DeepLearning | Classic Convolutional Neural Network VGG_Net

VGGNet is a deep convolutional neural network developed by researchers at the Oxford University Computer Vision Group and Google DeepMind. VGGNet explored the relationship between depth and performance of convolutional neural networks. By repeatedly stacking 3x3 small convolution kernels and 2x2 maximum pooling layers, VGGNet successfully constructed 16 to 19 deep convolutional neural networks, and He won the second place in the ILSVRC2014 competition classification project and the first place in the positioning project.
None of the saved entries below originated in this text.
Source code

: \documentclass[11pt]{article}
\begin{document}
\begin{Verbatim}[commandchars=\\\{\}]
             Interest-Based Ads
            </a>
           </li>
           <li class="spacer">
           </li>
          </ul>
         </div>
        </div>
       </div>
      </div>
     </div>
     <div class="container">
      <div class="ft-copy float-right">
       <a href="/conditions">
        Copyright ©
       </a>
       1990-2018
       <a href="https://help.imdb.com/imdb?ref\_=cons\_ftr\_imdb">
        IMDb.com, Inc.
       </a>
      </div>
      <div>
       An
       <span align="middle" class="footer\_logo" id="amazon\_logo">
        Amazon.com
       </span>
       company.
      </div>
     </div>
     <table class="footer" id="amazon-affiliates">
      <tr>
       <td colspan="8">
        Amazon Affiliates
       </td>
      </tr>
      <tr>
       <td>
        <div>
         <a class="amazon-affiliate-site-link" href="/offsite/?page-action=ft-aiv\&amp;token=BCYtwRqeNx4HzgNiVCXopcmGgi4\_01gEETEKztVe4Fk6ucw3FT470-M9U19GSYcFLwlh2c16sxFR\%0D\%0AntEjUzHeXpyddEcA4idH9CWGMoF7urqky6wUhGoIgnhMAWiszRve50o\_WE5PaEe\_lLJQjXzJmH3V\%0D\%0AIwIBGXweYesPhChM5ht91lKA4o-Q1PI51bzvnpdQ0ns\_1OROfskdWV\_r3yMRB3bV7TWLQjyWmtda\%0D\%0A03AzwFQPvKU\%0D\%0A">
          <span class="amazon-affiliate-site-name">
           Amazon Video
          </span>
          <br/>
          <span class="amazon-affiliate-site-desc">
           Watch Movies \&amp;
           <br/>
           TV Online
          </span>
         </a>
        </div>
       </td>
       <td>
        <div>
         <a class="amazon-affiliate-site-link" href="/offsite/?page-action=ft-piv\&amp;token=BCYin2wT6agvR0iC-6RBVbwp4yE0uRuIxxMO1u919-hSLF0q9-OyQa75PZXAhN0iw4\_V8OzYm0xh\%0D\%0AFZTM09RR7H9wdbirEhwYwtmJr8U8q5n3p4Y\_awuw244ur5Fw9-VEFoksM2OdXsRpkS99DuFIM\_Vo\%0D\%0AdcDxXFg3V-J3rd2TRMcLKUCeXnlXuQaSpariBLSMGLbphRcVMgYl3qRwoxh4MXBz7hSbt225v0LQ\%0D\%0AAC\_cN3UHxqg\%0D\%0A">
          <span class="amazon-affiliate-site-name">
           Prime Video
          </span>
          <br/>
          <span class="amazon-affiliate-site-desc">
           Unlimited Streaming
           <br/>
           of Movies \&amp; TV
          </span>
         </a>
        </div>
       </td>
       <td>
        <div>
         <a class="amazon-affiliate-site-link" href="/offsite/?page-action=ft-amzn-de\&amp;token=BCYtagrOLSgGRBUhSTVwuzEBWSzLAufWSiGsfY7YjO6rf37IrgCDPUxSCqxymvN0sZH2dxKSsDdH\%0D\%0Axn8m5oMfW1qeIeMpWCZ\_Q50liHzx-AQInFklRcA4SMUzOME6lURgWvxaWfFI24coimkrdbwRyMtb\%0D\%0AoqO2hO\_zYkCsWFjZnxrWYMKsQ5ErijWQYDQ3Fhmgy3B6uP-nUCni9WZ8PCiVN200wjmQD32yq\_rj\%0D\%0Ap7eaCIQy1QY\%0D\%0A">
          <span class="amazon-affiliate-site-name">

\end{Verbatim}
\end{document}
Its network structure and ideas are mainly presented in the paper Very Deep Convolutional Networks for Large-Scale Image Recognition

一, VGGNet Network Structure All VGGNet papers use 3x3 convolution kernels and 2x2 pooling cores to improve performance by continuously deepening the network structure. The following figure shows the network structure diagrams of various levels of VGGNet

这里写图片描述

It gets darker, but the amount of parameters in the network does not increase much, because the amount of parameters is mainly consumed in the last three fully connected layers. Although the previous convolution part is very deep, the amount of parameters consumed is not large, but the time-consuming part of the training is still convolution because it is computationally intensive. Among them, D, E is also what we often say VGGNet-16 and VGGNet-19, C is very interesting. Compared with B, there are several 1x1 convolutional layers. The main meaning of 1x1 convolution is linear transformation, and input The number of channels and the number of output channels are unchanged, and no dimensionality reduction occurs.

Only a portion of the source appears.